10のプロジェクトには、第4次産業革命を盛り込み、高速道路での自動走行やドローン配送を実現して2020年に30兆円分の付加価値を創出するという。また、FCVの本格普及などをテコに環境エネルギー分野への投資を2030年に28兆円と、2014年の1.6倍に増やすことも盛り込んだ。
スポットライトが当たった自動車関連の2分野は、産業の国際競争力の維持・強化の観点から重要だ。政府が後押しすべき課題があるのも事実である。
その好例が骨子決定のわずか4日前に飛び出した。
欧州連合(EU)が、前日から開催していた非公式の交通協議会で、「アムステルダム宣言」を公表したのだ。欧州委員会が民間の欧州自動車工業会と協力、域内で自動運転車が自由に往来できるよう交通ルールや通信の規格統一を進めていくという内容である。
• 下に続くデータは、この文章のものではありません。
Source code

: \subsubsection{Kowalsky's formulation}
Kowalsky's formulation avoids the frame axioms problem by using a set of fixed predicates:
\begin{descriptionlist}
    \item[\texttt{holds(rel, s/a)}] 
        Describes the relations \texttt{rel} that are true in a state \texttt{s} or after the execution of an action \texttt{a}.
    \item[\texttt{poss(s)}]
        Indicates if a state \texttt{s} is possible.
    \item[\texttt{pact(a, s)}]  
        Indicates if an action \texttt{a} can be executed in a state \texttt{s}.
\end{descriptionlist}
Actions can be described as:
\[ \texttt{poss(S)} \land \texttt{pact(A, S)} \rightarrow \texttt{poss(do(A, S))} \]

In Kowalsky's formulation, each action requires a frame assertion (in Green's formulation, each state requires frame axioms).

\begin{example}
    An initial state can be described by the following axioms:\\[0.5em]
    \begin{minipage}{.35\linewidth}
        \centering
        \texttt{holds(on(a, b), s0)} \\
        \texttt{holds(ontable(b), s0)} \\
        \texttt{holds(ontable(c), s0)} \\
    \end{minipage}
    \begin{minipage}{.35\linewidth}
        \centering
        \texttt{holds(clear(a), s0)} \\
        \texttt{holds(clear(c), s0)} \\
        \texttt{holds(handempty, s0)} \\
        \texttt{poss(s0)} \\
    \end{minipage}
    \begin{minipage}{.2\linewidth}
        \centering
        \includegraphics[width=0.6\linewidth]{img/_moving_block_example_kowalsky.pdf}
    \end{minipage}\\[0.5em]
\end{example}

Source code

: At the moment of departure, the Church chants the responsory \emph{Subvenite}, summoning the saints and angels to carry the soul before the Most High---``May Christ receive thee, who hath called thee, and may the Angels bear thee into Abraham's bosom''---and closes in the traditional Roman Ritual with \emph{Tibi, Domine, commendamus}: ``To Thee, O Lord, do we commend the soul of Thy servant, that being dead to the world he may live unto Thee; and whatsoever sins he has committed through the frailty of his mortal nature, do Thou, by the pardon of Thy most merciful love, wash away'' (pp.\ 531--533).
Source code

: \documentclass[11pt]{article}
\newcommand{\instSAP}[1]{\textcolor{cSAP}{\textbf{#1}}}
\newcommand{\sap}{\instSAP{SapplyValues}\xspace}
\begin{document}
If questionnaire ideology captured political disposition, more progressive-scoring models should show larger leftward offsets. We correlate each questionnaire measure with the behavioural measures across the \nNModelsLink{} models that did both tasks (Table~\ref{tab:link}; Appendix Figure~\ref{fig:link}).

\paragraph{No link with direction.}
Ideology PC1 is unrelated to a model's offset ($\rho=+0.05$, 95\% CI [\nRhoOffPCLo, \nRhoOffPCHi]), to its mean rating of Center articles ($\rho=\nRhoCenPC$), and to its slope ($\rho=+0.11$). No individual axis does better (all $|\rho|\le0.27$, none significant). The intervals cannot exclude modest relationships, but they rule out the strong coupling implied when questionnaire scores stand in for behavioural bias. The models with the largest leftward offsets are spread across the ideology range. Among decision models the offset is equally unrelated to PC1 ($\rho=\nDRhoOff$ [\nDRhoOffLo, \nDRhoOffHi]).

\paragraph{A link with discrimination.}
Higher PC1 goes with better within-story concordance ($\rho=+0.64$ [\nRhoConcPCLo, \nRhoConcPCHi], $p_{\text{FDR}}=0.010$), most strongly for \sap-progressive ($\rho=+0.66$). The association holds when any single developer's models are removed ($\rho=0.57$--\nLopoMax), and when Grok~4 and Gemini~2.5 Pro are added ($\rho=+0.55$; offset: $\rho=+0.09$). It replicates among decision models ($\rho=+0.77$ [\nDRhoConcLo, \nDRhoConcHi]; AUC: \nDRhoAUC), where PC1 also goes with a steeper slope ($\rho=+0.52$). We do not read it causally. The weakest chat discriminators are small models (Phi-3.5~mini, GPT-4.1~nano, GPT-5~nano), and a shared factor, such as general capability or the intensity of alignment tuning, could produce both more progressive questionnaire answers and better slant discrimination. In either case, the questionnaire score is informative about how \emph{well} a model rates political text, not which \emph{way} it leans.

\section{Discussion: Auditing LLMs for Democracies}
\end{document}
確かに、自動運転の普及には、運転免許制度をどう見直すのか、事故の責任を誰が負うのか、誘導に不可欠な無線通信の周波数割り当てをどうするかなど、民間企業だけでは解決できない問題がある。
EUは、こうした面でのサポートが不可欠だとして、各国政府間の調整に関与する姿勢を鮮明にしたという。
■日本企業の出遅れ
一方、日本企業が大きく後れをとっているとされる分野もある。従来とは比較にならない高度な地図システム作りは、その一つだ。
この地図は「ダイナミックマップ」と呼ばれるもので、従来のカーナビ用地図では1本の道に過ぎなかった高速道路を車線ごとにきめ細かく網羅したり、これまでは不要だった周囲の歩行者の動きを毎秒捕捉して地図上の情報として更新する技術・システムの開発が不可欠とされている。
インターネット上の地図と言えば、グーグルマップが大きなシェアを持つが、ダイナミックマップで最先端をいくとされるのは、欧州の携帯大手ノキアの傘下企業だったHERE(ヒヤ)社だ。
HEREは昨年8月、アウディAG、BMWグループ、ダイムラーAGの独自動車3社が異例のコンソーシアム(連合)を作って買収したが、水面下では米、欧、独のIT企業が激しい争奪戦を繰り広げたという。
最後までドイツ3社連合と争ったのは中国企業連合だったらしい。日本勢は、この分野で出遅れており、HEREの買収合戦でも手を挙げたという噂話すら出なかった。
日本企業の出遅れに、安倍政権は早くから危惧を抱いていたのだろう。2014年に決めたSIP(戦略的イノベーション創造プログラム)の柱の1つに、自動走行システムを盛り込み、毎年25億円前後の研究開発費を拠出してきた。そして、今回の成長戦略にも、同じ施策を盛り込んだのである。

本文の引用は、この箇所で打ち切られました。